[[ Records to process open ]]
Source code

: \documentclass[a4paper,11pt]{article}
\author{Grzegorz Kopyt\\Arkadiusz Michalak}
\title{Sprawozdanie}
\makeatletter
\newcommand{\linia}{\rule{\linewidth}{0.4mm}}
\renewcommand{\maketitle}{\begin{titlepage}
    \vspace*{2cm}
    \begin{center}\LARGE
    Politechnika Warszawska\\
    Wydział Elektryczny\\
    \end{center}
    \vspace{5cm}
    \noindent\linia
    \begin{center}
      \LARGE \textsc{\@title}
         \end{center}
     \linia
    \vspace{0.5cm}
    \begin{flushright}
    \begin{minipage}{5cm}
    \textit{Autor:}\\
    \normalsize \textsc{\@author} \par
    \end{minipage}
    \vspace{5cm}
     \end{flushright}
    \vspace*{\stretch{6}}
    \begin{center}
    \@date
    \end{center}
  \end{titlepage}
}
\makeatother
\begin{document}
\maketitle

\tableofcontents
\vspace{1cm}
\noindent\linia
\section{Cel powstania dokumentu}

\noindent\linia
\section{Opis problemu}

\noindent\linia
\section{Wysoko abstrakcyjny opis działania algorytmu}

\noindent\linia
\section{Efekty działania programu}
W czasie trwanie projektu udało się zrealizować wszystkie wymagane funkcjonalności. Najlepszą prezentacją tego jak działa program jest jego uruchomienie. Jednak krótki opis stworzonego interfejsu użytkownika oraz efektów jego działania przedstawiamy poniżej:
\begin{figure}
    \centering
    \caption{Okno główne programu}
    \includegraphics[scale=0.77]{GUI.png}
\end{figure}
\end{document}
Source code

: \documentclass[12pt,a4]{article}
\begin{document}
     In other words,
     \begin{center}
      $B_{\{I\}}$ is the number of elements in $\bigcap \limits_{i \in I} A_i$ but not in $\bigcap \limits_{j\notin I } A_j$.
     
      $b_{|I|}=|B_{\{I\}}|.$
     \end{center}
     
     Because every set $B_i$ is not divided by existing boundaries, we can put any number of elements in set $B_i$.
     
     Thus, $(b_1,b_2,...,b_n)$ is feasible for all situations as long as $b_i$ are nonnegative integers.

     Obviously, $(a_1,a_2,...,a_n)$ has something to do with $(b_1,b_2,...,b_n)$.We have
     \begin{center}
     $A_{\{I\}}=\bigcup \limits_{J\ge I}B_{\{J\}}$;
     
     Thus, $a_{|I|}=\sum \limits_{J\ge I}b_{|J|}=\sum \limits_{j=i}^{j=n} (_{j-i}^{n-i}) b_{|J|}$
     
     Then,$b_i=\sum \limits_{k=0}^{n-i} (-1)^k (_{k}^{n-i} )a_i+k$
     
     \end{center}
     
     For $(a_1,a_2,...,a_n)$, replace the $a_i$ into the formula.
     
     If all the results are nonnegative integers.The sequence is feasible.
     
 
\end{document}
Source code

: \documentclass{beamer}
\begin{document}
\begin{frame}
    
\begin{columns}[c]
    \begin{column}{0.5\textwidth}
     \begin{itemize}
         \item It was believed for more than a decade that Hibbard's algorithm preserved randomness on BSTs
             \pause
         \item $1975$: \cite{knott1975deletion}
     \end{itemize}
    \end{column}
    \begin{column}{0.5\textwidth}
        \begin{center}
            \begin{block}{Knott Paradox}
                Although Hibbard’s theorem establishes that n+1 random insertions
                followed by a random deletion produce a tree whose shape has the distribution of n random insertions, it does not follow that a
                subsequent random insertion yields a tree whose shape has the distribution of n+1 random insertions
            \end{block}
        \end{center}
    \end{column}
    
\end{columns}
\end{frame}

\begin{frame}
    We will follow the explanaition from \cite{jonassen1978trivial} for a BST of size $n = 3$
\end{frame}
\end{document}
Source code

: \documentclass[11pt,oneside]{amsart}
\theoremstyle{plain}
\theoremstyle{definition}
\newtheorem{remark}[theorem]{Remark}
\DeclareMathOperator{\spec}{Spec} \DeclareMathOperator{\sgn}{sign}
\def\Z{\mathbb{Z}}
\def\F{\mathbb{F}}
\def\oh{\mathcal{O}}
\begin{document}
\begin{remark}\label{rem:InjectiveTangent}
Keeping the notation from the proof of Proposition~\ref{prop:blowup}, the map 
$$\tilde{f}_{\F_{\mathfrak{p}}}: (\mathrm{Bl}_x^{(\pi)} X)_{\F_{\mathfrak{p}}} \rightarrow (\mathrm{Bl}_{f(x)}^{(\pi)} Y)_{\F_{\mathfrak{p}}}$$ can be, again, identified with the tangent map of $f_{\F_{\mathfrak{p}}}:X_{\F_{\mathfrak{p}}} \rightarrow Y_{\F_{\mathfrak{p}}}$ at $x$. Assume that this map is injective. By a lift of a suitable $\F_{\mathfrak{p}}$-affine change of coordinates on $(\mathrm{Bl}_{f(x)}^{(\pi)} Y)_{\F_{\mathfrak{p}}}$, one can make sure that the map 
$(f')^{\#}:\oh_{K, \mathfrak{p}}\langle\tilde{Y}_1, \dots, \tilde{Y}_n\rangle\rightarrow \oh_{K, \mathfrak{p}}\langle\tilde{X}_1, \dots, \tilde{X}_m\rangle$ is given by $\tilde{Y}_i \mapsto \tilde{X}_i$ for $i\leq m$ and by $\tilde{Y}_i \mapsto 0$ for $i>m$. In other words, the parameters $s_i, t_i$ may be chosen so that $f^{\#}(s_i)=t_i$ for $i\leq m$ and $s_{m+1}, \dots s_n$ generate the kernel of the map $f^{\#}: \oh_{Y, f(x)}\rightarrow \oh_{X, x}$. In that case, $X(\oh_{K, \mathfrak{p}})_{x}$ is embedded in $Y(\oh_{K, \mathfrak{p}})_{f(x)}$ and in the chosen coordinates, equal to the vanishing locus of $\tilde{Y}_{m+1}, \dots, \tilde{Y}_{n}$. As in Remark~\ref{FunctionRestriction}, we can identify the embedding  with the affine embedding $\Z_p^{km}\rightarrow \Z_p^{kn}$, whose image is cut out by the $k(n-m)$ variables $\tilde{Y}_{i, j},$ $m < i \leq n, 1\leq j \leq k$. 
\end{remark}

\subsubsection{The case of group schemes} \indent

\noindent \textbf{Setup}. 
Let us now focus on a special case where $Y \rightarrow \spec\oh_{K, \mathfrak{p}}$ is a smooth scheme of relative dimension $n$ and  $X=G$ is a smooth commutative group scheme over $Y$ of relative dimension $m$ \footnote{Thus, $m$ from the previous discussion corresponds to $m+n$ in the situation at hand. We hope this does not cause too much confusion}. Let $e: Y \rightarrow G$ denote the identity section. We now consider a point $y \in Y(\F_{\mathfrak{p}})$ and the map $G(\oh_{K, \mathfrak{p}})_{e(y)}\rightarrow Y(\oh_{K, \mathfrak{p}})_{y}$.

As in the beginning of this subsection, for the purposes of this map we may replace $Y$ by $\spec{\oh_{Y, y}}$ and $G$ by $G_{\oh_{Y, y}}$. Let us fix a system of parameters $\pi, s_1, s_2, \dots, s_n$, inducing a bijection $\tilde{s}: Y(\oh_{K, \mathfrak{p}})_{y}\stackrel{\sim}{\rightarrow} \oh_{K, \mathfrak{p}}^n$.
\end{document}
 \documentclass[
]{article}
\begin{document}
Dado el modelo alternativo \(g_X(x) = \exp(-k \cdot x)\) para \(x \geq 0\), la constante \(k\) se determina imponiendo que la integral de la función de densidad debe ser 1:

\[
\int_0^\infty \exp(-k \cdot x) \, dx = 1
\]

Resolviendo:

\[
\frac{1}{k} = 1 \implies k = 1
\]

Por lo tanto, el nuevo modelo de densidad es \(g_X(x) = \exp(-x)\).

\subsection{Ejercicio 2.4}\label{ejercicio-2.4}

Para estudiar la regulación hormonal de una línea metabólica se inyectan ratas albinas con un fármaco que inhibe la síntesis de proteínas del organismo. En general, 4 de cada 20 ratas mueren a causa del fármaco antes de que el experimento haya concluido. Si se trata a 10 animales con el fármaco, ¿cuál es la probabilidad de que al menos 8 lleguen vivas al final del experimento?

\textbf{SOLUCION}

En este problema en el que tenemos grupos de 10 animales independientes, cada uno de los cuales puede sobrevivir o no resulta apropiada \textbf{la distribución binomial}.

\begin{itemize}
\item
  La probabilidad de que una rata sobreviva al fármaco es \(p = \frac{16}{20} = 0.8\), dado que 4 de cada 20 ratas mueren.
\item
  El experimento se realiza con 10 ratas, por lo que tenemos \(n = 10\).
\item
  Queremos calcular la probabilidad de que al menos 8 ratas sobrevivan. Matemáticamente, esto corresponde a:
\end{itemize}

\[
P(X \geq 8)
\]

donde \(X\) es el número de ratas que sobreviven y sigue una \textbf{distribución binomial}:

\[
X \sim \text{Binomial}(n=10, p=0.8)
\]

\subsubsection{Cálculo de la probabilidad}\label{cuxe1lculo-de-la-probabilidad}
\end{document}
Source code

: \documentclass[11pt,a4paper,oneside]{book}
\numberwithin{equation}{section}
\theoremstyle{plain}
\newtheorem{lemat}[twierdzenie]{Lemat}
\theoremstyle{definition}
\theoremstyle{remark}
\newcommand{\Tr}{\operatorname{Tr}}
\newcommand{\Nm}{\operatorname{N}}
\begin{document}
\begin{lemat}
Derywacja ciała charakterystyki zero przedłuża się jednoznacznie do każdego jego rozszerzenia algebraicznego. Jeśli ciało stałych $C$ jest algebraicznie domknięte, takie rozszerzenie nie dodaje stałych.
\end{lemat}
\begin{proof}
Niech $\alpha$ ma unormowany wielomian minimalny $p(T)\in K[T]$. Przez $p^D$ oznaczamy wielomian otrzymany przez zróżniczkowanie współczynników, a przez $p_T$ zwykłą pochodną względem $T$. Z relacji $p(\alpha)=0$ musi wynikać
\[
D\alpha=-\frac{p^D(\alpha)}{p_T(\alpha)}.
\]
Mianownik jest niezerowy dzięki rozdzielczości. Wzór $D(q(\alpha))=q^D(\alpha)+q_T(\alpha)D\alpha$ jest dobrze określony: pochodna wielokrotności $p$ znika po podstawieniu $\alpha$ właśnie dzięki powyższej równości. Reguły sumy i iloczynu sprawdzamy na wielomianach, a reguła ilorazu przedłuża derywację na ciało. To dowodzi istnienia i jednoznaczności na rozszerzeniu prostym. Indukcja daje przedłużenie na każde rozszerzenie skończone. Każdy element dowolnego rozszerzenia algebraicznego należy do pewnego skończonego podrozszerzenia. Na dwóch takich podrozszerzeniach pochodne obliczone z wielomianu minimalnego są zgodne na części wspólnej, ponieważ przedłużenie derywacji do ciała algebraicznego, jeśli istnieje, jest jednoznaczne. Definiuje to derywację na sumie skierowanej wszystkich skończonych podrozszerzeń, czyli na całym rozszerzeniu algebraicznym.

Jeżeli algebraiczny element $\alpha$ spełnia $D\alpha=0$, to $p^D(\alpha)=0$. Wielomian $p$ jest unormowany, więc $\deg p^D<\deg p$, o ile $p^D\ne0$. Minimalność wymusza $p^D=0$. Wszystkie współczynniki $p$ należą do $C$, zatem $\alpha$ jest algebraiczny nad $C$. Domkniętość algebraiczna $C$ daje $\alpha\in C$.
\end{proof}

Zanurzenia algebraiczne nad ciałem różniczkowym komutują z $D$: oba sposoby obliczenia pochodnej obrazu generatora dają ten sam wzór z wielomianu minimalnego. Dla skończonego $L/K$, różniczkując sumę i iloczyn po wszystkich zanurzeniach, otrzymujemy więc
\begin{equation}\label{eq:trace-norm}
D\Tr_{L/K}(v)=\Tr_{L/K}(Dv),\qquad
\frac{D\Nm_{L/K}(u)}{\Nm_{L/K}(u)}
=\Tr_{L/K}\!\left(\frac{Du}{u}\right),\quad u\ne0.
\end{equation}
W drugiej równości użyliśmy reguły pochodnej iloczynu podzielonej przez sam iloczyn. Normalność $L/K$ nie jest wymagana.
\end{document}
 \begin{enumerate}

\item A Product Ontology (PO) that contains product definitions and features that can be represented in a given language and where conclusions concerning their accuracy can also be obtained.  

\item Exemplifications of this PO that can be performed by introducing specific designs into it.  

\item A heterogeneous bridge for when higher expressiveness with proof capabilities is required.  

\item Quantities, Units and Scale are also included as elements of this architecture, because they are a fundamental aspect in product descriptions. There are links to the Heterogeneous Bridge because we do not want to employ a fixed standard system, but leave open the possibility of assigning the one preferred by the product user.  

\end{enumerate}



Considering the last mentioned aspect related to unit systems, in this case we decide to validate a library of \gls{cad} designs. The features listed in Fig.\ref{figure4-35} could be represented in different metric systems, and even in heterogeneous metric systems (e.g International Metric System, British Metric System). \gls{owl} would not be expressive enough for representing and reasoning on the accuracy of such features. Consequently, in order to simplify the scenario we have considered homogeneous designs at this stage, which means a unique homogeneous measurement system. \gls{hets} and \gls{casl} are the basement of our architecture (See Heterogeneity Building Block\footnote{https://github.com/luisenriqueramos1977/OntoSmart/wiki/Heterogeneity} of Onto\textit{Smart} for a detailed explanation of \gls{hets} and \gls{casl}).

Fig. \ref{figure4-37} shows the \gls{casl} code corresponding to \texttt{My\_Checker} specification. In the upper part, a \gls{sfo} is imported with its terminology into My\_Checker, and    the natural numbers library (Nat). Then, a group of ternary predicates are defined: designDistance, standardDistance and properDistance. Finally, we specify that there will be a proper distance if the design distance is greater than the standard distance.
[[ Records to process closed ]]
## What the task requires
Which lines belong in the answer? Exactly those from the first line of the entries through the line holding "is the number", inclusive, copied unchanged.

## Answer box
Source code

: \documentclass[a4paper,11pt]{article}
\author{Grzegorz Kopyt\\Arkadiusz Michalak}
\title{Sprawozdanie}
\makeatletter
\newcommand{\linia}{\rule{\linewidth}{0.4mm}}
\renewcommand{\maketitle}{\begin{titlepage}
    \vspace*{2cm}
    \begin{center}\LARGE
    Politechnika Warszawska\\
    Wydział Elektryczny\\
    \end{center}
    \vspace{5cm}
    \noindent\linia
    \begin{center}
      \LARGE \textsc{\@title}
         \end{center}
     \linia
    \vspace{0.5cm}
    \begin{flushright}
    \begin{minipage}{5cm}
    \textit{Autor:}\\
    \normalsize \textsc{\@author} \par
    \end{minipage}
    \vspace{5cm}
     \end{flushright}
    \vspace*{\stretch{6}}
    \begin{center}
    \@date
    \end{center}
  \end{titlepage}
}
\makeatother
\begin{document}
\maketitle

\tableofcontents
\vspace{1cm}
\noindent\linia
\section{Cel powstania dokumentu}

\noindent\linia
\section{Opis problemu}

\noindent\linia
\section{Wysoko abstrakcyjny opis działania algorytmu}

\noindent\linia
\section{Efekty działania programu}
W czasie trwanie projektu udało się zrealizować wszystkie wymagane funkcjonalności. Najlepszą prezentacją tego jak działa program jest jego uruchomienie. Jednak krótki opis stworzonego interfejsu użytkownika oraz efektów jego działania przedstawiamy poniżej:
\begin{figure}
    \centering
    \caption{Okno główne programu}
    \includegraphics[scale=0.77]{GUI.png}
\end{figure}
\end{document}
Source code

: \documentclass[12pt,a4]{article}
\begin{document}
     In other words,
     \begin{center}
      $B_{\{I\}}$ is the number of elements in $\bigcap \limits_{i \in I} A_i$ but not in $\bigcap \limits_{j\notin I } A_j$.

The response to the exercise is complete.